[YOUR OBJECTIVE]: Using the data below, set down every line from the one containing "aus der Laguerre-\-Differentialgleichung" through the one containing "El objetivo principal", inclusive and unchanged. Pictures are to be skipped.
┌─ DATASET RECORDS
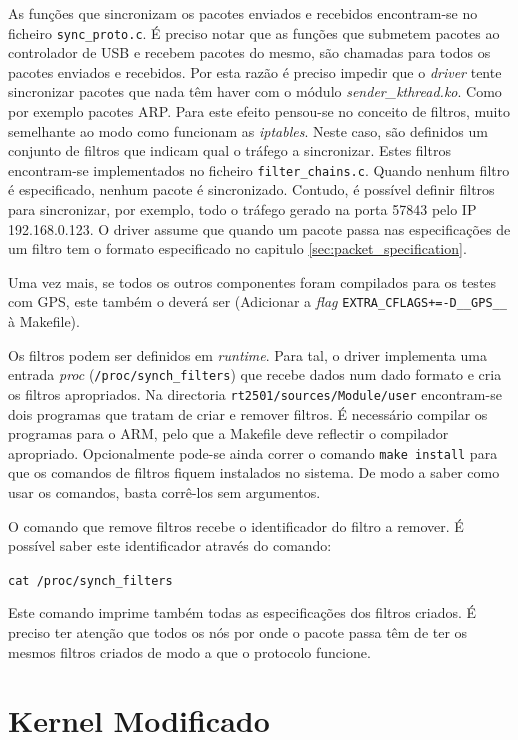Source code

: \documentclass[10pt,a4paper,oneside]{book}
\begin{document}
As funções que sincronizam os pacotes enviados e recebidos encontram-se no ficheiro {\tt sync\_proto.c}. É preciso notar que as funções que submetem pacotes ao controlador de USB e recebem pacotes do mesmo, são chamadas para todos os pacotes enviados e recebidos. Por esta razão é preciso impedir que o \emph{driver} tente sincronizar pacotes que nada têm haver com o módulo \emph{sender\_kthread.ko}. Como por exemplo pacotes ARP. Para este efeito pensou-se no conceito de filtros, muito semelhante ao modo como funcionam as \emph{iptables}. Neste caso, são definidos um conjunto de filtros que indicam qual o tráfego a sincronizar. Estes filtros encontram-se implementados no ficheiro {\tt filter\_chains.c}. Quando nenhum filtro é especificado, nenhum pacote é sincronizado. Contudo, é possível definir filtros para sincronizar, por exemplo, todo o tráfego gerado na porta 57843 pelo IP 192.168.0.123. O driver assume que quando um pacote passa nas especificações de um filtro tem o formato especificado no capitulo \ref{sec:packet_specification}.

Uma vez mais, se todos os outros componentes foram compilados para os testes com GPS, este também o deverá ser (Adicionar a \emph{flag} {\tt EXTRA\_CFLAGS+=-D\_\_GPS\_\_} à Makefile).

Os filtros podem ser definidos em \emph{runtime}. Para tal, o driver implementa uma entrada \emph{proc} ({\tt /proc/synch\_filters}) que recebe dados num dado formato e cria os filtros apropriados. Na directoria {\tt rt2501/sources/Module/user} encontram-se dois programas que tratam de criar e remover filtros. É necessário compilar os programas para o ARM, pelo que a Makefile deve reflectir o compilador apropriado. Opcionalmente pode-se ainda correr o comando {\tt make install} para que os comandos de filtros fiquem instalados no sistema. De modo a saber como usar os comandos, basta corrê-los sem argumentos.

O comando que remove filtros recebe o identificador do filtro a remover. É possível saber este identificador através do comando:

\begin{flushleft}
  {\tt cat /proc/synch\_filters}
\end{flushleft}

Este comando imprime também todas as especificações dos filtros criados. É preciso ter atenção que todos os nós por onde o pacote passa têm de ter os mesmos filtros criados de modo a que o protocolo funcione.

\section{Kernel Modificado}\label{sec:kernel}
\end{document}
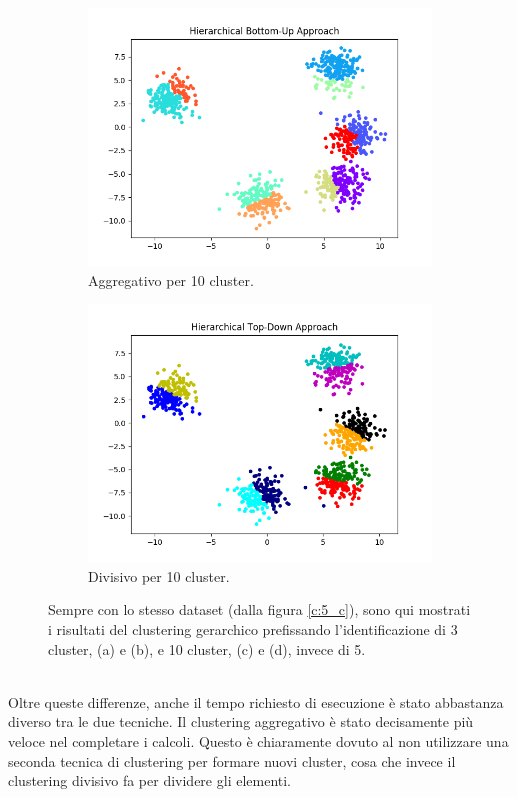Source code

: \documentclass{llncs}
\begin{document}
\begin{figure}[h]
\begin{subfigure}{.5\textwidth}
			\includegraphics[width=\linewidth]{immagini/5_clusters_agg_10.png}
			\caption{Aggregativo per 10 cluster.}
			\label{hier:c}			
		  \end{subfigure}
		  \begin{subfigure}{.5\textwidth}
			\centering
			\includegraphics[width=\linewidth]{immagini/5_clusters_div_10.png}
			\caption{Divisivo per 10 cluster.}
			\label{hier:d}			
		  \end{subfigure}
		\caption{Sempre con lo stesso dataset (dalla figura \ref{c:5_c}), sono qui mostrati i risultati del clustering gerarchico prefissando
		l'identificazione di 3 cluster, (a) e (b), e 10 cluster, (c) e (d), invece di 5.}
		\label{hier:test}
	\end{figure}\\
	Oltre queste differenze, anche il tempo richiesto di esecuzione è stato abbastanza diverso tra le due tecniche. Il clustering aggregativo è stato
	decisamente più veloce nel completare i calcoli. Questo è chiaramente dovuto al non utilizzare una seconda tecnica di clustering per formare nuovi cluster, 
	cosa che invece il clustering divisivo fa per dividere gli elementi.
\end{document}
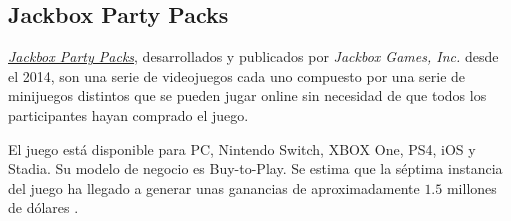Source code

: \subsection{Jackbox Party Packs}

\href{https://www.jackboxgames.com/}{\emph{Jackbox Party Packs}}, desarrollados
y publicados por \emph{Jackbox Games, Inc.} desde el 2014, son una serie de
videojuegos cada uno compuesto por una serie de minijuegos distintos que se
pueden jugar online sin necesidad de que todos los participantes hayan comprado
el juego.

El juego está disponible para PC, Nintendo Switch, XBOX One, PS4, iOS y Stadia.
Su modelo de negocio es Buy-to-Play. Se estima que la séptima instancia del
juego ha llegado a generar unas ganancias de aproximadamente $1.5$ millones de
dólares \cite{noauthor_jackbox_nodate}.

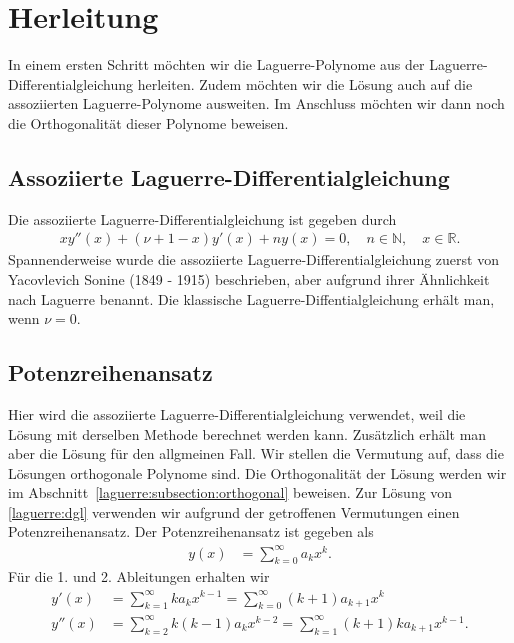 %
%
%
\section{Herleitung%
\label{laguerre:section:definition}}
%
In einem ersten Schritt möchten wir die Laguerre-Polynome
aus der Laguerre-\-Differentialgleichung herleiten.
Zudem möchten wir die Lösung auch auf 
die assoziierten Laguerre-Polynome ausweiten.
Im Anschluss möchten wir dann noch die Orthogonalität dieser Polynome beweisen.

\subsection{Assoziierte Laguerre-Differentialgleichung}
Die assoziierte Laguerre-Differentialgleichung ist gegeben durch
\begin{align}
x y''(x) + (\nu + 1 - x) y'(x) + n y(x)
=
0
, \quad
n \in \mathbb{N}
, \quad
x \in \mathbb{R}
\label{laguerre:dgl}
.
\end{align}
Spannenderweise wurde die assoziierte Laguerre-Differentialgleichung
zuerst von Yacovlevich Sonine (1849 - 1915) beschrieben,
aber aufgrund ihrer Ähnlichkeit nach Laguerre benannt.
Die klassische Laguerre-Diffentialgleichung erhält man, wenn $\nu = 0$.

{\subsection{Potenzreihenansatz}
\label{laguerre:subsection:potenzreihenansatz}}
Hier wird die assoziierte Laguerre-Differentialgleichung verwendet,
weil die Lösung mit derselben Methode berechnet werden kann.
Zusätzlich erhält man aber die Lösung für den allgmeinen Fall.
Wir stellen die Vermutung auf,
dass die Lösungen orthogonale Polynome sind.
Die Orthogonalität der Lösung werden wir im 
Abschnitt~\ref{laguerre:subsection:orthogonal} beweisen.
Zur Lösung von \eqref{laguerre:dgl} verwenden wir aufgrund
der getroffenen Vermutungen einen Potenzreihenansatz.
Der Potenzreihenansatz ist gegeben als
\begin{align*}
y(x)
& =
\sum_{k=0}^\infty a_k x^k
.
\end{align*}
Für die 1. und 2. Ableitungen erhalten wir
\begin{align*}
y'(x)
& =
\sum_{k=1}^\infty k a_k x^{k-1}
=
\sum_{k=0}^\infty (k+1) a_{k+1} x^k
\\
y''(x)
& =
\sum_{k=2}^\infty k (k-1) a_k x^{k-2}
=
\sum_{k=1}^\infty (k+1) k a_{k+1} x^{k-1}
.
\end{align*}


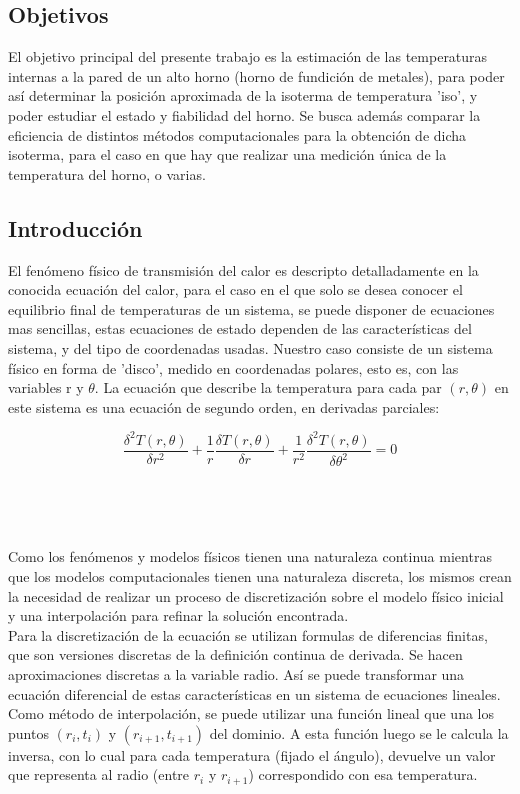 \subsection{Objetivos}
El objetivo principal del presente trabajo es la estimaci\'on de las temperaturas internas a la pared de un alto horno (horno de fundición de metales), para poder así determinar la posición aproximada de la isoterma de temperatura 'iso', y poder estudiar el estado y fiabilidad del horno. 
Se busca adem\'as comparar la eficiencia de distintos m\'etodos computacionales para la obtención de dicha isoterma, para el caso en que hay que realizar una medición \'unica de la temperatura del horno, o varias.

\subsection{Introducción}
El fen\'omeno físico de transmisión del calor es descripto detalladamente en la conocida ecuación del calor, para el caso en el que solo se desea conocer el equilibrio final de temperaturas de un sistema, se puede disponer de ecuaciones mas sencillas, estas ecuaciones de estado dependen de las caracter\'isticas del sistema, y del tipo de coordenadas usadas. Nuestro caso consiste de un sistema físico en forma de 'disco', medido en coordenadas polares, esto es, con las variables r y $\theta$. La ecuación que describe la temperatura para cada par $(r, \theta)$ en este sistema es una ecuación de segundo orden, en derivadas parciales:

$$\frac{\delta ^{2} T(r, \theta)}{\delta r^{2}} + \frac{1}{r} \frac{\delta T (r,\theta)}{\delta r} + \frac{1}{r^{2}} \frac{\delta^{2} T(r,\theta)}{\delta \theta ^{2}} = 0$$

~

~

Como los fen\'omenos y modelos físicos tienen una naturaleza continua mientras que los modelos computacionales tienen una naturaleza discreta, los mismos crean la necesidad de realizar un proceso de discretizaci\'on sobre el modelo físico inicial y una interpolación para refinar la solución encontrada.
\\
Para la discretización de la ecuación se utilizan formulas de diferencias finitas, que son versiones discretas de la definición continua de derivada. Se hacen aproximaciones discretas a la variable radio. Así se puede transformar una ecuación diferencial de estas caracter\'isticas en un sistema de ecuaciones lineales.
\\
Como m\'etodo de interpolación, se puede utilizar una función lineal que una los puntos $(r_{i}, t_{i})$ y $(r_{i+1}, t_{i+1})$ del dominio. A esta función luego se le calcula la inversa, con lo cual para cada temperatura (fijado el \'angulo), devuelve un valor que representa al radio (entre $r_{i}$ y $r_{i+1}$)  correspondido con esa temperatura.

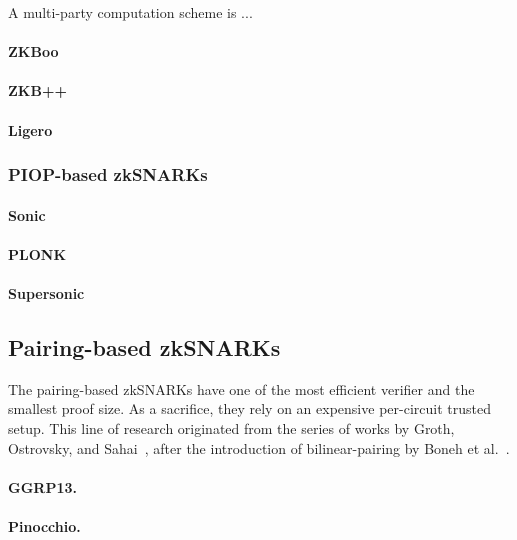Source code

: \documentclass[acmtog]{acmart}
\begin{document}
A multi-party computation scheme is ...

\paragraph{ZKBoo}

\paragraph{ZKB++}

\paragraph{Ligero}

\subsubsection{PIOP-based zkSNARKs}
\label{sec:piop.based}

\paragraph{Sonic}

\paragraph{PLONK}

\paragraph{Supersonic}


\subsection{Pairing-based zkSNARKs}
\label{sec:pairing.based}

The pairing-based zkSNARKs have one of the most efficient verifier and the smallest proof size.
As a sacrifice, they rely on an expensive per-circuit trusted setup.
This line of research originated from the series of works by Groth, Ostrovsky, and Sahai~\cite{GrothOS06Non, GrothOS06Perfect, Groth10}, after the introduction of bilinear-pairing by Boneh et al.~\cite{BonehF01}.

\paragraph{GGRP13.}

\paragraph{Pinocchio.}
\end{document}
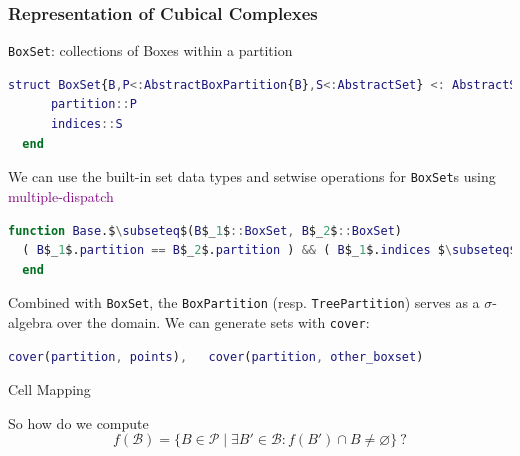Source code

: \documentclass[
  english,            %
  aspectratio=169,    %
]{tumbeamer}
\newcommand{\cB}{\mathcal{B}}
\newcommand{\cP}{\mathcal{P}}
\renewcommand{\emph}[1]{\textcolor{purple}{#1}}
\begin{document}
\begin{frame}[fragile]
\frametitle{Representation of Cubical Complexes}

\texttt{BoxSet}: collections of Boxes within a partition

\begin{lstlisting}[language=Matlab,mathescape]
  struct BoxSet{B,P<:AbstractBoxPartition{B},S<:AbstractSet} <: AbstractSet{B}
      partition::P
      indices::S
  end
\end{lstlisting}

We can use the built-in set data types and setwise operations for \texttt{BoxSet}s using \emph{multiple-dispatch}

\begin{lstlisting}[language=Matlab,mathescape]
  function Base.$\subseteq$(B$_1$::BoxSet, B$_2$::BoxSet)
  ( B$_1$.partition == B$_2$.partition ) && ( B$_1$.indices $\subseteq$ B$_2$.indices )
  end
\end{lstlisting}

Combined with \texttt{BoxSet}, the \texttt{BoxPartition} (resp. \texttt{TreePartition}) serves as a $\sigma$-algebra over the domain. We can generate sets with \texttt{cover}:

\begin{lstlisting}[language=Matlab,mathescape]
  cover(partition, points),   cover(partition, other_boxset)
\end{lstlisting}

\end{frame}

\begin{frame}{Cell Mapping}

So how do we compute 
\[
  f(\cB) = \{ B\in\cP \mid \exists B'\in\cB: f(B')\cap B \neq \varnothing\}\ ?
\]

\begin{figure}
  \label{fig:boximage}
\end{figure}

\end{frame}
\end{document}
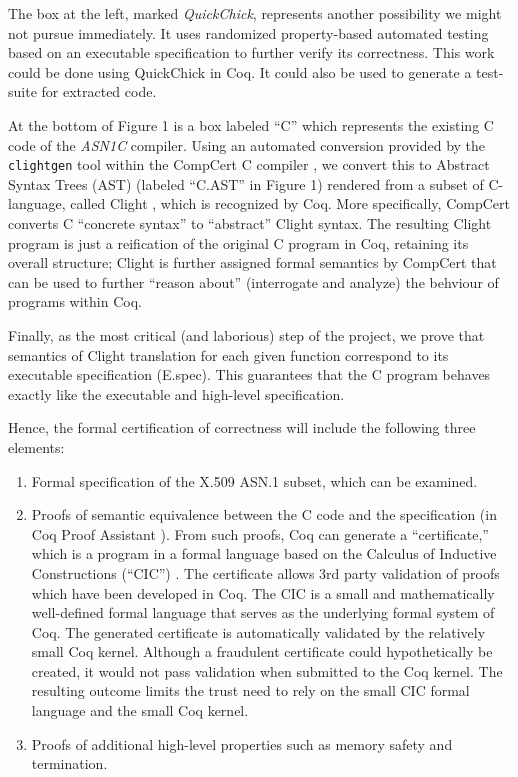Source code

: \documentclass[acmsmall,nonacm]{acmart}
\begin{document}
The box at the left, marked \textit{QuickChick}, represents another
possibility we might not pursue immediately. It uses randomized
property-based automated testing based on an executable
specification to further verify its correctness. This work could be
done using QuickChick \cite{QuickChick} in Coq. It could also be used
to generate a test-suite for extracted code.

At the bottom of Figure 1 is a box labeled ``C'' which represents the
existing C code of the \emph{ASN1C} compiler. Using an automated conversion
provided by the \texttt{clightgen} tool within the CompCert C compiler
\cite{CompCert}, we convert this to Abstract Syntax Trees (AST)
\cite{AST} (labeled ``C.AST'' in Figure 1) rendered from a subset
of C-language, called Clight \cite{Mechanized}, which is recognized by Coq. More specifically,
CompCert converts C ``concrete syntax'' to ``abstract'' Clight
syntax. The resulting Clight program is just a reification of the
original C program in Coq, retaining its overall structure; Clight is further assigned formal semantics
by CompCert that can be used to further ``reason about'' (interrogate
and analyze) the behviour of programs within Coq.

Finally, as the most critical (and laborious) step of the project, we
prove that semantics of Clight
translation for each given function correspond to its executable
specification (E.spec). This guarantees that the C program behaves exactly
like the executable and high-level specification.

Hence, the formal certification of correctness will include the following
three elements:

\begin{enumerate}[label=(\alph*)]

\item Formal specification of the X.509 ASN.1 subset, which can be examined.

\item Proofs of semantic equivalence between the C code and the
  specification (in Coq Proof Assistant \cite{Coq}). From such
  proofs, Coq can generate a ``certificate,'' which is a program in a
  formal language based on the Calculus of Inductive Constructions
  (``CIC'') \cite{CIC}. The certificate allows 3rd party
  validation of proofs which have been developed in Coq. The CIC is a small and mathematically
  well-defined formal language that serves as the underlying formal
  system of Coq. The generated certificate is automatically validated
  by the relatively small Coq kernel. Although a fraudulent
  certificate could hypothetically be created, it would not pass
  validation when submitted to the Coq kernel. The resulting outcome
  limits the trust need to rely on the small CIC formal language and
  the small Coq kernel.

\item Proofs of additional high-level properties such as memory safety
  and termination.

\end{enumerate}
  
\end{document}
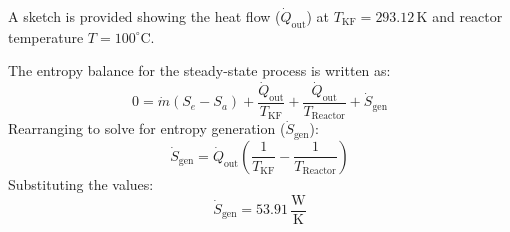 A sketch is provided showing the heat flow (\( \dot{Q}_{\text{out}} \)) at \( T_{\text{KF}} = 293.12 \, \text{K} \) and reactor temperature \( T = 100^\circ\text{C} \).  

The entropy balance for the steady-state process is written as:  
\[
0 = \dot{m} (S_e - S_a) + \frac{\dot{Q}_{\text{out}}}{T_{\text{KF}}} + \frac{\dot{Q}_{\text{out}}}{T_{\text{Reactor}}} + \dot{S}_{\text{gen}}
\]  
Rearranging to solve for entropy generation (\( \dot{S}_{\text{gen}} \)):  
\[
\dot{S}_{\text{gen}} = \dot{Q}_{\text{out}} \left( \frac{1}{T_{\text{KF}}} - \frac{1}{T_{\text{Reactor}}} \right)
\]  
Substituting the values:  
\[
\dot{S}_{\text{gen}} = 53.91 \, \frac{\text{W}}{\text{K}}
\]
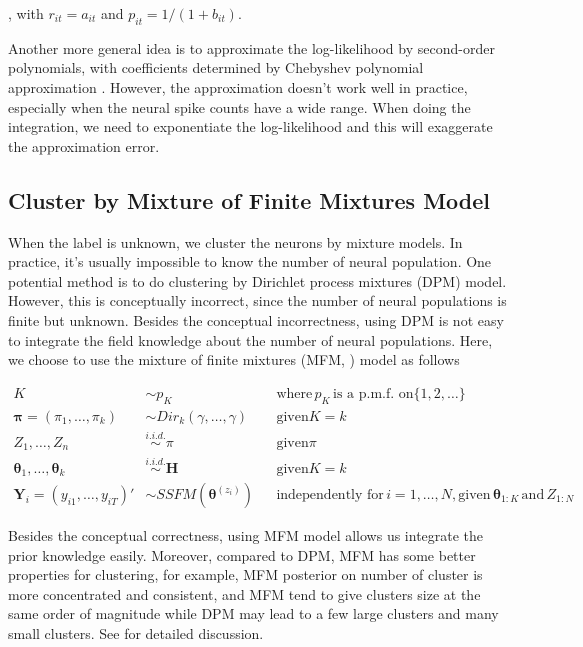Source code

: \documentclass{article}
\begin{document}
	, with $r_{it} = a_{it}$ and $p_{it} = 1/(1 + b_{it})$.
	
	Another more general idea is to approximate the log-likelihood by second-order polynomials, with coefficients determined by Chebyshev polynomial approximation \citet{Keeley2019}. However, the approximation doesn’t work well in practice, especially when the neural spike counts have a wide range. When doing the integration, we need to exponentiate the log-likelihood and this will exaggerate the approximation error.
	
	\subsection{Cluster by Mixture of Finite Mixtures Model}
	When the label is unknown, we cluster the neurons by mixture models. In practice, it’s usually impossible to know the number of neural population. One potential method is to do clustering by Dirichlet process mixtures (DPM) model. However, this is conceptually incorrect, since the number of neural populations is finite but unknown. Besides the conceptual incorrectness, using DPM is not easy to integrate the field knowledge about the number of neural populations. Here, we choose to use the mixture of finite mixtures (MFM, \citet{Miller2018}) model as follows
	
	\begin{align*}
		K &\sim p_K &&\text{where}\, p_K \, \text{is a p.m.f. on} \{1,2,\ldots\}\\
		\bm{\pi}=(\pi_1,\ldots,\pi_k) &\sim Dir_k(\gamma, \ldots,\gamma) &&\text{given} K=k\\
		Z_1,\ldots,Z_n&\stackrel{i.i.d.}{\sim}\pi &&\text{given} \pi\\
		\bm{\theta}_1,\ldots,\bm{\theta}_k&\stackrel{i.i.d.}{\sim}\bm{H} &&\text{given} K=k\\
		\bm{Y}_i = (y_{i1},\ldots,y_{iT})' &\sim SSFM(\bm{\theta}^{(z_i)}) &&\text{independently for}\, i=1,\ldots,N, \text{given}\, \bm{\theta}_{1:K}\, \text{and}\, Z_{1:N}
	\end{align*}
	
	Besides the conceptual correctness, using MFM model allows us integrate the prior knowledge easily. Moreover, compared to DPM, MFM has some better properties for clustering, for example, MFM posterior on number of cluster is more concentrated and consistent, and MFM tend to give clusters size at the same order of magnitude while DPM may lead to a few large clusters and many small clusters. See \cite{Miller2018} for detailed discussion. 
	
\end{document}
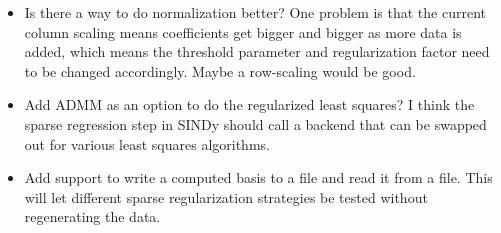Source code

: \documentclass{article}
\begin{document}
\begin{itemize}
    \item Is there a way to do normalization better? One problem is that the
      current column scaling means coefficients get bigger and bigger as more
      data is added, which means the threshold parameter and regularization
      factor need to be changed accordingly. Maybe a row-scaling would be good.

    \item Add ADMM as an option to do the regularized least squares? I think the
      sparse regression step in SINDy should call a backend that can be swapped
      out for various least squares algorithms.

    \item Add support to write a computed basis to a file and read it from a
      file. This will let different sparse regularization strategies be tested
      without regenerating the data.

\end{itemize}




\end{document}
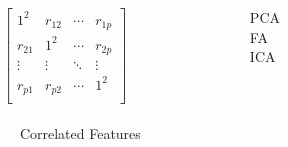 \documentclass[xcolor={dvipsnames}]{beamer}
\begin{document}
{\begin{columns}
\begin{column}{.2\textwidth}
\end{column}
\begin{column}{.3\textwidth}

\tiny

\vspace*{1.5em}

$\left[\begin{array}{cccc}
1^2 & r_{12} & \cdots &  r_{1p}\\
 r_{21} & 1^2 &  \cdots &  r_{2p}\\
\vdots & \vdots &  \ddots & \vdots \\
 r_{p1} &  r_{p2} &  \cdots & 1^2\\
\end{array}\right]$\\${}$\\

\scriptsize
$\quad\;$Correlated Features


\end{column}
\begin{column}{.15\textwidth}
\vspace*{-2em}
\begin{figure}[h!]
\large
PCA\\
FA\\
ICA\\
\end{figure}

\end{column}

\begin{column}{.1\textwidth}
\end{column}

\end{columns}


}
\end{document}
└─
[EXERCISE RESPONSE]:
aus der Laguerre-\-Differentialgleichung herleiten.
Zudem möchten wir die Lösung auch auf 
die assoziierten Laguerre-Polynome ausweiten.
Im Anschluss möchten wir dann noch die Orthogonalität dieser Polynome beweisen.

\subsection{Assoziierte Laguerre-Differentialgleichung}
Die assoziierte Laguerre-Differentialgleichung ist gegeben durch
\begin{align}
x y''(x) + (\nu + 1 - x) y'(x) + n y(x)
=
0
, \quad
n \in \mathbb{N}
, \quad
x \in \mathbb{R}
\label{laguerre:dgl}
.
\end{align}
Spannenderweise wurde die assoziierte Laguerre-Differentialgleichung
zuerst von Yacovlevich Sonine (1849 - 1915) beschrieben,
aber aufgrund ihrer Ähnlichkeit nach Laguerre benannt.
Die klassische Laguerre-Diffentialgleichung erhält man, wenn $\nu = 0$.

{\subsection{Potenzreihenansatz}
\label{laguerre:subsection:potenzreihenansatz}}
Hier wird die assoziierte Laguerre-Differentialgleichung verwendet,
weil die Lösung mit derselben Methode berechnet werden kann.
Zusätzlich erhält man aber die Lösung für den allgmeinen Fall.
Wir stellen die Vermutung auf,
dass die Lösungen orthogonale Polynome sind.
Die Orthogonalität der Lösung werden wir im 
Abschnitt~\ref{laguerre:subsection:orthogonal} beweisen.
Zur Lösung von \eqref{laguerre:dgl} verwenden wir aufgrund
der getroffenen Vermutungen einen Potenzreihenansatz.
Der Potenzreihenansatz ist gegeben als
\begin{align*}
y(x)
& =
\sum_{k=0}^\infty a_k x^k
.
\end{align*}
Für die 1. und 2. Ableitungen erhalten wir
\begin{align*}
y'(x)
& =
\sum_{k=1}^\infty k a_k x^{k-1}
=
\sum_{k=0}^\infty (k+1) a_{k+1} x^k
\\
y''(x)
& =
\sum_{k=2}^\infty k (k-1) a_k x^{k-2}
=
\sum_{k=1}^\infty (k+1) k a_{k+1} x^{k-1}
.
\end{align*}


 \subsection{Objetivos}
El objetivo principal del presente trabajo es la estimaci\'on de las temperaturas internas a la pared de un alto horno (horno de fundición de metales), para poder así determinar la posición aproximada de la isoterma de temperatura 'iso', y poder estudiar el estado y fiabilidad del horno. 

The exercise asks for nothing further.